Now for your first question about "where is the home folder?":
Double-click your hard drive icon and open it. On the left hand side, there should be a column of icons, one of which should look like a house and have your user name under it. This is your home folder, and is the default folder for a lot of things. Right-click on the house (or control-click, if you only have a one-button mouse) and then select "get info". A window should pop up with a bunch of details about the home folder, and the second line you see should be "Size". Please let us know what that number is.
And as for using 10.4.11 - please don't apologize. 🙂 While it's not the "latest and greatest" it is still a viable and flexible operating system. I still have a 10.4.11 drive for my G5 Powermac - I occasionally use "Classic" (and 10.4.11 is the LAST operating system to use Classic), and I think it runs a little bit faster than 10.5 Leopard.
OK, Good that you automatically run Software Update.
However, I notice that you only have 1GB of RAM. I think the single most important thing that you could do for your system slowdowns is to ad more RAM. I *believe* that you are running a QuickSilver 2002 G4 (I'm not an expert on the PowerMac G4), and the maximum RAM it can take is 1.5GB, which means that you *should* be able to add one more 512MB RAM module to the computer. It will make a difference in speed.

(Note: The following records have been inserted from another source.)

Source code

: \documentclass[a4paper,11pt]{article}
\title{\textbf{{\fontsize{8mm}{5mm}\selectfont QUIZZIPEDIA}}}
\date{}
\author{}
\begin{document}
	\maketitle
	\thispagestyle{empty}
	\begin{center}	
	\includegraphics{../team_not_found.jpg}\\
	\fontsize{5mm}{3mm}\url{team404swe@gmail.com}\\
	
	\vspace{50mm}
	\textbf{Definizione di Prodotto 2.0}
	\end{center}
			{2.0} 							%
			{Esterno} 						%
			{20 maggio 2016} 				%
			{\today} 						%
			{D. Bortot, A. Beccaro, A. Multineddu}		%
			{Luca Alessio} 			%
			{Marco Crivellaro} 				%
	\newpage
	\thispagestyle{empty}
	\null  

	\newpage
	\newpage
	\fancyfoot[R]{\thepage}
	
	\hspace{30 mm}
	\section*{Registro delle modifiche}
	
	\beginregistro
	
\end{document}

To repair permissions on your hard drive: Open up the Applications folder. In the Applications folder, there is a folder called "Utilities" - open this. Then find the program called "Disk Utility". Run this. When Disk Utility pops up, there will be a list of all of your drives (hard drives, and any mounted CDs or DVDs) on the left hand side. Select your hard drive then go to the lower center of the window and click "repair disk permissions". Let it run - this may take a while. You may want to run "repair disk permissions" twice just to make sure.
Activity monitor will tell you what is running on your computer - you say that you are only running only one program at a time, but if that program is Safari (or another web browser) you will start to notice slowdowns if you have several tabs open at once (especially only with 1GB of RAM). Go back to the same Utilities folder (inside of the Applications folder) that you opened for Disk Utility. (It's the same folder that Disk Utility is in.) Find the Activity Monitor program in this folder, and run it. At the center top of the program window, there should be a drop-down menu - click it and select "all processes". Look at the listing below - there are all of the programs and processes that are running on your Mac right now. As you go across the top row, you will see "Process Name", "User", "CPU" and more stuff. Click the little box that says "CPU" until you get a down arrow (or downward pointing triangle). This will order the list of programs in descending order, starting with whatever is using most of your CPU...the numbers in this column are the percentage of your CPU that the programs are taking. If you have one program that is taking, say 80% or more, then this will also slow your computer down as it devotes is resorces to that one program at the expense of other things.
Also, at the bottom of the Activity Monitor window, there should be several choices including "CPU", "System Memory", "Disk Activity" and so on. Click on "System Memory". This will tell you how much of your RAM is being used at the moment (if there is a pie chart, the more green the better!). It will also tell you "VM size" and "Page ins" and "Page outs". VM is "virtual memory" - when your computer runs out of real RAM, it starts storing things on the hard drive - pretending the hard drive is "real RAM". However, the hard drive is many, many times slower than ream RAM, so this will slow your machine down. The "Page ins" and "Page outs" will tell you how much this Virtual Memory is being used. The only cure for this is to add more real RAM to your computer.
Whew. My fingers are tired. LOL 🙂 🙂 I hope this wasn't to eye-straining to read! Just respond back with any more questions...we're here to help!